* Stored data entries
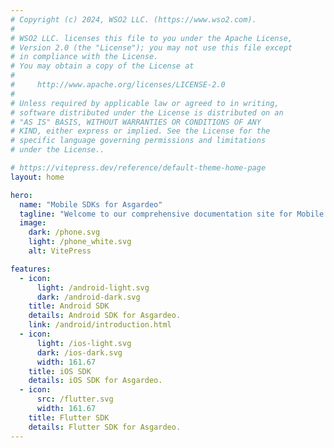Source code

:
 ```yaml
---
# Copyright (c) 2024, WSO2 LLC. (https://www.wso2.com).
#
# WSO2 LLC. licenses this file to you under the Apache License,
# Version 2.0 (the "License"); you may not use this file except
# in compliance with the License.
# You may obtain a copy of the License at
#
#     http://www.apache.org/licenses/LICENSE-2.0
#
# Unless required by applicable law or agreed to in writing,
# software distributed under the License is distributed on an
# "AS IS" BASIS, WITHOUT WARRANTIES OR CONDITIONS OF ANY
# KIND, either express or implied. See the License for the
# specific language governing permissions and limitations
# under the License..

# https://vitepress.dev/reference/default-theme-home-page
layout: home

hero:
  name: "Mobile SDKs for Asgardeo"
  tagline: "Welcome to our comprehensive documentation site for Mobile SDKs for Asgardeo! \nHere, you'll find everything you need to seamlessly integrate Asgardeo's authentication and identity management solutions into your mobile applications."
  image:
    dark: /phone.svg
    light: /phone_white.svg
    alt: VitePress

features:
  - icon:
      light: /android-light.svg
      dark: /android-dark.svg
    title: Android SDK
    details: Android SDK for Asgardeo.
    link: /android/introduction.html
  - icon:
      light: /ios-light.svg
      dark: /ios-dark.svg
      width: 161.67
    title: iOS SDK
    details: iOS SDK for Asgardeo.
  - icon:
      src: /flutter.svg
      width: 161.67
    title: Flutter SDK
    details: Flutter SDK for Asgardeo.
---
```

* YOUR ASSIGNMENT
What is the number of lines in the records that contain the word "this"? Answer with the number and nothing else.

* TASK RESULT
2